* _Task_: When copying the records below, keep every word as it is and drop the images.

Segment Open

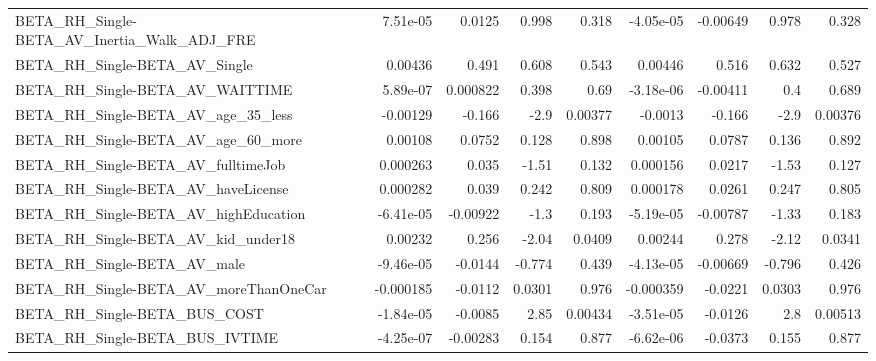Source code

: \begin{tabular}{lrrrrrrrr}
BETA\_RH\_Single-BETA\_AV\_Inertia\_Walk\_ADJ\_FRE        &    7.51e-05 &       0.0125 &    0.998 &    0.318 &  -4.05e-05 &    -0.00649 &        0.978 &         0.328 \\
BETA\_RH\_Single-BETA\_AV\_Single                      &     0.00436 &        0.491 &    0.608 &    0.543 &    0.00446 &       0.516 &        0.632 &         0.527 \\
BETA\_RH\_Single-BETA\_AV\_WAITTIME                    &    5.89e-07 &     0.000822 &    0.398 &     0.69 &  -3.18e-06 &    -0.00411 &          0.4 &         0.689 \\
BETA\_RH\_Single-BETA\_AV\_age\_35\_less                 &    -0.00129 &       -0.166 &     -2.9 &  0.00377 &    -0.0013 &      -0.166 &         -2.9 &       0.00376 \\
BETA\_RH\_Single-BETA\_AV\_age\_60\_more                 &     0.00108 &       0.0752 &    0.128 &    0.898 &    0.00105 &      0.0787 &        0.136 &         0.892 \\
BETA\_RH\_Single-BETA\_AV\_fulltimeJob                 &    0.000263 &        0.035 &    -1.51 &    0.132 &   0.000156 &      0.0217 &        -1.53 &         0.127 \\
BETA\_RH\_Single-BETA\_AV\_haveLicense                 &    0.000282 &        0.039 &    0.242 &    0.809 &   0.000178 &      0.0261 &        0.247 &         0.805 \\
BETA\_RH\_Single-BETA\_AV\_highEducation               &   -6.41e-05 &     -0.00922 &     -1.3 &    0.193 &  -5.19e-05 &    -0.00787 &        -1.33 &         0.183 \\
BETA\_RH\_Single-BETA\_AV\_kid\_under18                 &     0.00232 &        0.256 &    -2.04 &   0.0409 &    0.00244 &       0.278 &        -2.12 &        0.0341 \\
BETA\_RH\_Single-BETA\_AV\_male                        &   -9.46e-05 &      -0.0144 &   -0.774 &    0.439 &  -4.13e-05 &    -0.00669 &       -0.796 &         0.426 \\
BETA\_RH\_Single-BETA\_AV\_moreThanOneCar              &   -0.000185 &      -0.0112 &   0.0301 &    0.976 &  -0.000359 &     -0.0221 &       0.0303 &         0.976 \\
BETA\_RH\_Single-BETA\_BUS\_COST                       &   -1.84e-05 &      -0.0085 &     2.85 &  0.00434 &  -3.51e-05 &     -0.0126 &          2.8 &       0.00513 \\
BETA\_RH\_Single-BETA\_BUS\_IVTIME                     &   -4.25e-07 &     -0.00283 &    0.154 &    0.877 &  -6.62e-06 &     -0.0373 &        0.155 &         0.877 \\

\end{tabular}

Segment Closed

* _Output of the task_:
Source code

: \begin{tabular}{lrrrrrrrr}
BETA\_RH\_Single-BETA\_AV\_Inertia\_Walk\_ADJ\_FRE        &    7.51e-05 &       0.0125 &    0.998 &    0.318 &  -4.05e-05 &    -0.00649 &        0.978 &         0.328 \\
BETA\_RH\_Single-BETA\_AV\_Single                      &     0.00436 &        0.491 &    0.608 &    0.543 &    0.00446 &       0.516 &        0.632 &         0.527 \\
BETA\_RH\_Single-BETA\_AV\_WAITTIME                    &    5.89e-07 &     0.000822 &    0.398 &     0.69 &  -3.18e-06 &    -0.00411 &          0.4 &         0.689 \\
BETA\_RH\_Single-BETA\_AV\_age\_35\_less                 &    -0.00129 &       -0.166 &     -2.9 &  0.00377 &    -0.0013 &      -0.166 &         -2.9 &       0.00376 \\
BETA\_RH\_Single-BETA\_AV\_age\_60\_more                 &     0.00108 &       0.0752 &    0.128 &    0.898 &    0.00105 &      0.0787 &        0.136 &         0.892 \\
BETA\_RH\_Single-BETA\_AV\_fulltimeJob                 &    0.000263 &        0.035 &    -1.51 &    0.132 &   0.000156 &      0.0217 &        -1.53 &         0.127 \\
BETA\_RH\_Single-BETA\_AV\_haveLicense                 &    0.000282 &        0.039 &    0.242 &    0.809 &   0.000178 &      0.0261 &        0.247 &         0.805 \\
BETA\_RH\_Single-BETA\_AV\_highEducation               &   -6.41e-05 &     -0.00922 &     -1.3 &    0.193 &  -5.19e-05 &    -0.00787 &        -1.33 &         0.183 \\
BETA\_RH\_Single-BETA\_AV\_kid\_under18                 &     0.00232 &        0.256 &    -2.04 &   0.0409 &    0.00244 &       0.278 &        -2.12 &        0.0341 \\
BETA\_RH\_Single-BETA\_AV\_male                        &   -9.46e-05 &      -0.0144 &   -0.774 &    0.439 &  -4.13e-05 &    -0.00669 &       -0.796 &         0.426 \\
BETA\_RH\_Single-BETA\_AV\_moreThanOneCar              &   -0.000185 &      -0.0112 &   0.0301 &    0.976 &  -0.000359 &     -0.0221 &       0.0303 &         0.976 \\
BETA\_RH\_Single-BETA\_BUS\_COST                       &   -1.84e-05 &      -0.0085 &     2.85 &  0.00434 &  -3.51e-05 &     -0.0126 &          2.8 &       0.00513 \\
BETA\_RH\_Single-BETA\_BUS\_IVTIME                     &   -4.25e-07 &     -0.00283 &    0.154 &    0.877 &  -6.62e-06 &     -0.0373 &        0.155 &         0.877 \\

\end{tabular}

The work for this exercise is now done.